Corsair HS50 Stereo Review

Written by Chris Elt

November 16, 2017 // 2 p.m.

Tags: #analogue #corsair #gaming-headset #headset #peripherals #stereo

Manufacturer: Corsair

UK price (as reviewed): MSRP £54.99 (inc. VAT)

US price (as reviewed): MSRP $49.99 (exc. tax)

The HS50 Stereo is Corsair’s new mainstream 3.5mm headset, which will sit alongside the Void Pro flagship range. We assume that more advanced SKUs of the HS50 will launch, but nothing has been confirmed. For this model, using an analogue connection means that Corsair cannot offer any lighting or fancy audio effects like virtual surround sound, but this could be a blessing in disguise if comfort and sound quality remain strong. At this price, the HS50 Stereo faces stiff competition from the ever-present HyperX Cloud, but Corsair actually undercuts that slightly, and the designs looks strikingly similar, so let’s see if it can compete elsewhere.

We were a little alarmed at how lightweight the HS50 initially felt, but thankfully this belies its build quality, which is actually great. The HS50 feels durable thanks to its metal headband and aluminium yokes that attach the earcups; the latter are plastic but still rigid. There is no exposed wiring, keeping the look clean, and being lightweight is a benefit for comfort too.

The non-detachable, rubberised, 1.8m cable terminates in a mobile-style (four-pole) 3.5mm jack, making it compatible with consoles (Xbox One needs an adaptor, sold separately), and mobile devices, but a splitter cable is included for those with dual three-pole jacks such as those found on PC front panels.

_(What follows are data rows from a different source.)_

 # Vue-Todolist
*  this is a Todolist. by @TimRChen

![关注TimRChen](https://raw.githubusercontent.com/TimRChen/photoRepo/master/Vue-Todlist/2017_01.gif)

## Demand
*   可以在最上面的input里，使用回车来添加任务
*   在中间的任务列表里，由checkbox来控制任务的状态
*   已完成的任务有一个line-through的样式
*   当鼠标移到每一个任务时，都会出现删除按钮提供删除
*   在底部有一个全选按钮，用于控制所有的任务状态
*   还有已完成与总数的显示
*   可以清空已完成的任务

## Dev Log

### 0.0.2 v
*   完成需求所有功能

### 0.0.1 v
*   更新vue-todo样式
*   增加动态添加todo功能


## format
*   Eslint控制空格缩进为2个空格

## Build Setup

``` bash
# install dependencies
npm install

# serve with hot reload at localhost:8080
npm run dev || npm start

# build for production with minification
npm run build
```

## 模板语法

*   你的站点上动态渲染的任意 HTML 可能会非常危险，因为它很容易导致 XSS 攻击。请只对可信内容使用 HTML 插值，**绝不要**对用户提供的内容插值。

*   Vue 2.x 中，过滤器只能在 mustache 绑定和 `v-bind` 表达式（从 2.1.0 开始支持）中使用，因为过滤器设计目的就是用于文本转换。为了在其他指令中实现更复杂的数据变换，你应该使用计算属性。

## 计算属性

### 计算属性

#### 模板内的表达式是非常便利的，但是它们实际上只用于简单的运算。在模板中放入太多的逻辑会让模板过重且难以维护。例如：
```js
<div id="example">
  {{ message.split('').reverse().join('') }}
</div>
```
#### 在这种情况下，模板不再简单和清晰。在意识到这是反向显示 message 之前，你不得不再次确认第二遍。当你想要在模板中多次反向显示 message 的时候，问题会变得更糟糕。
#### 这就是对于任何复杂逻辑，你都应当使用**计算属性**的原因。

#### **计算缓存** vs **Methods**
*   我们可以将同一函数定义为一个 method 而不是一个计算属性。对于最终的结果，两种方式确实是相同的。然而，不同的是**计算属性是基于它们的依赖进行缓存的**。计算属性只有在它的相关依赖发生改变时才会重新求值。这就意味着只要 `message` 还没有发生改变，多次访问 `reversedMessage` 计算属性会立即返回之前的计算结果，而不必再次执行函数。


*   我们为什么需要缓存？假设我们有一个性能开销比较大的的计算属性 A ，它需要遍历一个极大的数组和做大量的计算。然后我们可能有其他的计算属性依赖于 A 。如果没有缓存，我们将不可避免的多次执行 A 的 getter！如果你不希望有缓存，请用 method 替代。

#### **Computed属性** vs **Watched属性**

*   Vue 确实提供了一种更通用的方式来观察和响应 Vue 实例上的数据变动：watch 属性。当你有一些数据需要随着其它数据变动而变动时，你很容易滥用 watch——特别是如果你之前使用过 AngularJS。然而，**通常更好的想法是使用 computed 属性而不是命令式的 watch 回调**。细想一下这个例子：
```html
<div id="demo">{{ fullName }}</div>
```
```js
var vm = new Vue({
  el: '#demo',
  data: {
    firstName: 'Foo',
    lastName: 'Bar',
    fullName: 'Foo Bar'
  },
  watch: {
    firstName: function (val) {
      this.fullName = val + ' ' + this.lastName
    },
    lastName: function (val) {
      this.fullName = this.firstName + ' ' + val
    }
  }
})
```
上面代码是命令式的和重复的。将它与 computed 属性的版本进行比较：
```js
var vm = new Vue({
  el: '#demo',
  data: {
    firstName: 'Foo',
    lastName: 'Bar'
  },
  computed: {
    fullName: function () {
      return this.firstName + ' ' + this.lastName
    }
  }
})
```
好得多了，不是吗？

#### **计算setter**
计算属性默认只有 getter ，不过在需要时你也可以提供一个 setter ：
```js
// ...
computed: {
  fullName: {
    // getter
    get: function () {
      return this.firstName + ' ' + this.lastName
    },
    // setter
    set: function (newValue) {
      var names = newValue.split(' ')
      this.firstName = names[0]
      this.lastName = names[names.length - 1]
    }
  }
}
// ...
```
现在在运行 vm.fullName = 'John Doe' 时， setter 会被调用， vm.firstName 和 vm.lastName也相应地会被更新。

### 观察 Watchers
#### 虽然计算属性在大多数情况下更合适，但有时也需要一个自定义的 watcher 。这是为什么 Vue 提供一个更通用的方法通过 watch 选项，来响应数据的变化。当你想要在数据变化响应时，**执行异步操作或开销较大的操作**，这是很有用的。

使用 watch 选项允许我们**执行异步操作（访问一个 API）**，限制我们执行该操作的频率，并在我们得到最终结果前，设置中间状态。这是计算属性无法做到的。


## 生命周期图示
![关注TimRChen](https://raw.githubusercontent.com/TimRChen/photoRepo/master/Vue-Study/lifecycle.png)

The all-black carbon SKU is the least expensive of the range, as Corsair also has Xbox One and PS4-oriented gamers for £60, the former coming with green stitching on the headband and green highlights on the earcup, and the latter replacing the green with blue. Note that the Xbox One one still does not include the necessary adaptor.

The left earcup has onboard controls: a wheel for volume control and a button for microphone muting. The microphone itself is detachable and plugs into a standard jack covered by a removable rubber tab. This makes a bit more fussy than integrated solutions, but it’s also cleaner and looks better if you’re on the go – I certainly wouldn’t feel silly wearing these out and about, which is more than can be said for many headphones.

The HS50 is a rather large headset. I usually have to increase the extension on the headbands to get a comfortable fit, but here I found that none was necessary, even though they can extend a fair amount. Rotation on the earcups is a bit limited, but they still fit well. There is a generous application of padding on the headband and the oval-shaped earcups (memory foam). I found the HS50 was a bit firmer against my skull than the HyperX Cloud and that the clamping force was a tad more noticeable under my ears than I’d prefer. Nevertheless, the Cloud has always excelled in comfort, and Corsair comes very close here; I’d happily wear these for hours at a time without fuss.

Corsair is using 50mm neodymium drivers here, and initial impressions from my usual test tracks were very positive. The bass has suitable punch for a gaming headset without getting flabby at the lowest frequencies and without detracting from songs. Vocals sound natural, the mid-range is rarely too crowded, and highs are crisp and sharp – though still not quite to the degree that they are on the Cloud. High-octane games like shooters and racers sound great as well. In short, it’s a very good audio solution for the price.

The flexible unidirectional microphone is easily positioned to wherever suits you, and Corsair claims that it has noise-cancelling properties. We found this to be accurate if the sound was coming from behind the mic, such as from your keyboard or speakers, with our voice even when whispered being clearer than those loud sounds when deliberately made loud. However, noise from the headset itself can carry quite easily into the mic, so if you play at loud volume you risk annoying teammates. Actual voice clarity is fairly good; there seems to be a focus on recording higher frequencies, so you shouldn’t sound too booming and will be easier to pick out in explosive battlefields.

One final thing of note is that the headset is Discord-certified. The popular chat software offers this certification process for free to manufacturers, and you can find more information here as well as a list of headsets that passed certification. Corsair’s HS50 is by no means the only headset to feature this, but if you’re a big fan of Discord this may add weight to your buying decision.

Conclusion

For £55, this is an impressive headset. There are certainly similarities to the HyperX Cloud, but given the success and popularity of said headset, you can hardly blame Corsair, and we’ve confirmed that it is actually the company’s own product rather than the HyperX one, which is licensed from Qpad. It doesn’t quite dethrone the Cloud in sound quality or comfort, but it gives it a very good run for its money and is a decent and actually a slightly cheaper alternative. Well played, Corsair.